Rıfat Efendiyle konuştum. Eve alışmıştım, yanıma birilerini bulup evde kalmayı düşünüyordum ama param azdı. O teklifini yineledi, biraz isteyerek biraz istemeyerek kabul ettim. Evlenirken para lazım olacaktı, hazırda kapısı açık yerim vardı. O kadar parayı kiraya harcamanın gereği yoktu.
Günlük rutinim az değişerek de olsa devam etti ve sonunda günümüz bitti. Kendi aldığımız eşyaları öğrencilere dağıttık, bilgisayarı ederinin bayağı satıp parasını bölüştük, her birini otogara gidip yolcu ettim ve Rıfat Efendinin yanına taşındım.
Ben değişikliği sevmem. Sanki otistikmişim gibi düzenimin aynen sürmesini isterim.
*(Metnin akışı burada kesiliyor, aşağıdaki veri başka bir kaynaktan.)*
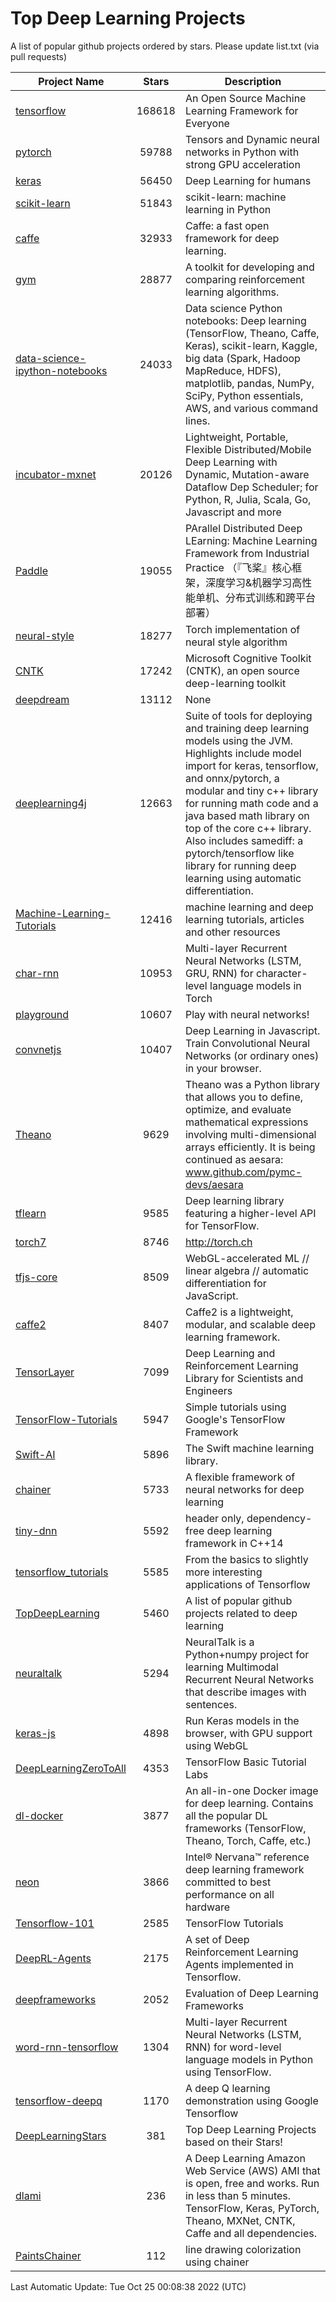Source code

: # Top Deep Learning Projects
A list of popular github projects ordered by stars.
Please update list.txt (via pull requests)

|Project Name| Stars | Description |
| ---------- |:-----:| ----------- |
| [tensorflow](https://github.com/tensorflow/tensorflow) | 168618 | An Open Source Machine Learning Framework for Everyone |
| [pytorch](https://github.com/pytorch/pytorch) | 59788 | Tensors and Dynamic neural networks in Python with strong GPU acceleration |
| [keras](https://github.com/keras-team/keras) | 56450 | Deep Learning for humans |
| [scikit-learn](https://github.com/scikit-learn/scikit-learn) | 51843 | scikit-learn: machine learning in Python |
| [caffe](https://github.com/BVLC/caffe) | 32933 | Caffe: a fast open framework for deep learning. |
| [gym](https://github.com/openai/gym) | 28877 | A toolkit for developing and comparing reinforcement learning algorithms. |
| [data-science-ipython-notebooks](https://github.com/donnemartin/data-science-ipython-notebooks) | 24033 | Data science Python notebooks: Deep learning (TensorFlow, Theano, Caffe, Keras), scikit-learn, Kaggle, big data (Spark, Hadoop MapReduce, HDFS), matplotlib, pandas, NumPy, SciPy, Python essentials, AWS, and various command lines. |
| [incubator-mxnet](https://github.com/apache/incubator-mxnet) | 20126 | Lightweight, Portable, Flexible Distributed/Mobile Deep Learning with Dynamic, Mutation-aware Dataflow Dep Scheduler; for Python, R, Julia, Scala, Go, Javascript and more |
| [Paddle](https://github.com/PaddlePaddle/Paddle) | 19055 | PArallel Distributed Deep LEarning: Machine Learning Framework from Industrial Practice （『飞桨』核心框架，深度学习&机器学习高性能单机、分布式训练和跨平台部署） |
| [neural-style](https://github.com/jcjohnson/neural-style) | 18277 | Torch implementation of neural style algorithm |
| [CNTK](https://github.com/microsoft/CNTK) | 17242 | Microsoft Cognitive Toolkit (CNTK), an open source deep-learning toolkit |
| [deepdream](https://github.com/google/deepdream) | 13112 | None |
| [deeplearning4j](https://github.com/deeplearning4j/deeplearning4j) | 12663 | Suite of tools for deploying and training deep learning models using the JVM. Highlights include model import for keras, tensorflow, and onnx/pytorch, a modular and tiny c++ library for running math code and a java based math library on top of the core c++ library. Also includes samediff: a pytorch/tensorflow like library for running deep learning using automatic differentiation. |
| [Machine-Learning-Tutorials](https://github.com/ujjwalkarn/Machine-Learning-Tutorials) | 12416 | machine learning and deep learning tutorials, articles and other resources  |
| [char-rnn](https://github.com/karpathy/char-rnn) | 10953 | Multi-layer Recurrent Neural Networks (LSTM, GRU, RNN) for character-level language models in Torch |
| [playground](https://github.com/tensorflow/playground) | 10607 | Play with neural networks! |
| [convnetjs](https://github.com/karpathy/convnetjs) | 10407 | Deep Learning in Javascript. Train Convolutional Neural Networks (or ordinary ones) in your browser. |
| [Theano](https://github.com/Theano/Theano) | 9629 | Theano was a Python library that allows you to define, optimize, and evaluate mathematical expressions involving multi-dimensional arrays efficiently. It is being continued as aesara: www.github.com/pymc-devs/aesara |
| [tflearn](https://github.com/tflearn/tflearn) | 9585 | Deep learning library featuring a higher-level API for TensorFlow. |
| [torch7](https://github.com/torch/torch7) | 8746 | http://torch.ch |
| [tfjs-core](https://github.com/tensorflow/tfjs-core) | 8509 | WebGL-accelerated ML // linear algebra // automatic differentiation for JavaScript. |
| [caffe2](https://github.com/facebookarchive/caffe2) | 8407 | Caffe2 is a lightweight, modular, and scalable deep learning framework. |
| [TensorLayer](https://github.com/tensorlayer/TensorLayer) | 7099 | Deep Learning and Reinforcement Learning Library for Scientists and Engineers  |
| [TensorFlow-Tutorials](https://github.com/nlintz/TensorFlow-Tutorials) | 5947 | Simple tutorials using Google's TensorFlow Framework |
| [Swift-AI](https://github.com/Swift-AI/Swift-AI) | 5896 | The Swift machine learning library. |
| [chainer](https://github.com/chainer/chainer) | 5733 | A flexible framework of neural networks for deep learning |
| [tiny-dnn](https://github.com/tiny-dnn/tiny-dnn) | 5592 | header only, dependency-free deep learning framework in C++14 |
| [tensorflow_tutorials](https://github.com/pkmital/tensorflow_tutorials) | 5585 | From the basics to slightly more interesting applications of Tensorflow |
| [TopDeepLearning](https://github.com/aymericdamien/TopDeepLearning) | 5460 | A list of popular github projects related to deep learning |
| [neuraltalk](https://github.com/karpathy/neuraltalk) | 5294 | NeuralTalk is a Python+numpy project for learning Multimodal Recurrent Neural Networks that describe images with sentences. |
| [keras-js](https://github.com/transcranial/keras-js) | 4898 | Run Keras models in the browser, with GPU support using WebGL |
| [DeepLearningZeroToAll](https://github.com/hunkim/DeepLearningZeroToAll) | 4353 | TensorFlow Basic Tutorial Labs |
| [dl-docker](https://github.com/floydhub/dl-docker) | 3877 | An all-in-one Docker image for deep learning. Contains all the popular DL frameworks (TensorFlow, Theano, Torch, Caffe, etc.) |
| [neon](https://github.com/NervanaSystems/neon) | 3866 | Intel® Nervana™ reference deep learning framework committed to best performance on all hardware |
| [Tensorflow-101](https://github.com/sjchoi86/Tensorflow-101) | 2585 | TensorFlow Tutorials |
| [DeepRL-Agents](https://github.com/awjuliani/DeepRL-Agents) | 2175 | A set of Deep Reinforcement Learning Agents implemented in Tensorflow. |
| [deepframeworks](https://github.com/zer0n/deepframeworks) | 2052 | Evaluation of Deep Learning Frameworks |
| [word-rnn-tensorflow](https://github.com/hunkim/word-rnn-tensorflow) | 1304 | Multi-layer Recurrent Neural Networks (LSTM, RNN) for word-level language models in Python using TensorFlow. |
| [tensorflow-deepq](https://github.com/siemanko/tensorflow-deepq) | 1170 | A deep Q learning demonstration using Google Tensorflow |
| [DeepLearningStars](https://github.com/hunkim/DeepLearningStars) | 381 | Top Deep Learning Projects based on their Stars! |
| [dlami](https://github.com/ritchieng/dlami) | 236 | A Deep Learning Amazon Web Service (AWS) AMI that is open, free and works. Run in less than 5 minutes. TensorFlow, Keras, PyTorch, Theano, MXNet, CNTK, Caffe and all dependencies. |
| [PaintsChainer](https://github.com/taizan/PaintsChainer) | 112 | line drawing colorization using chainer |

Last Automatic Update: Tue Oct 25 00:08:38 2022 (UTC)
Değişikliğe uyum sağlamak için size bir gün gerekiyorsa bana üç gün, beş gün, belki bir hafta gerekir. Haliyle Rıfat Efendide kaldığım 21 Temmuz gecesi misafir gibi hissediyordum. Sabah, namaza kalkan Rıfat Efendiyle beraber ayaktayım. Eve dönmek geçiyordu içimden, çıkıp apartmanın önüne gittim ve öylece evime baktım. Daha dün benimdi, şimdiyse içine girmem haneye tecavüz olacaktı. Hayat ne garipti!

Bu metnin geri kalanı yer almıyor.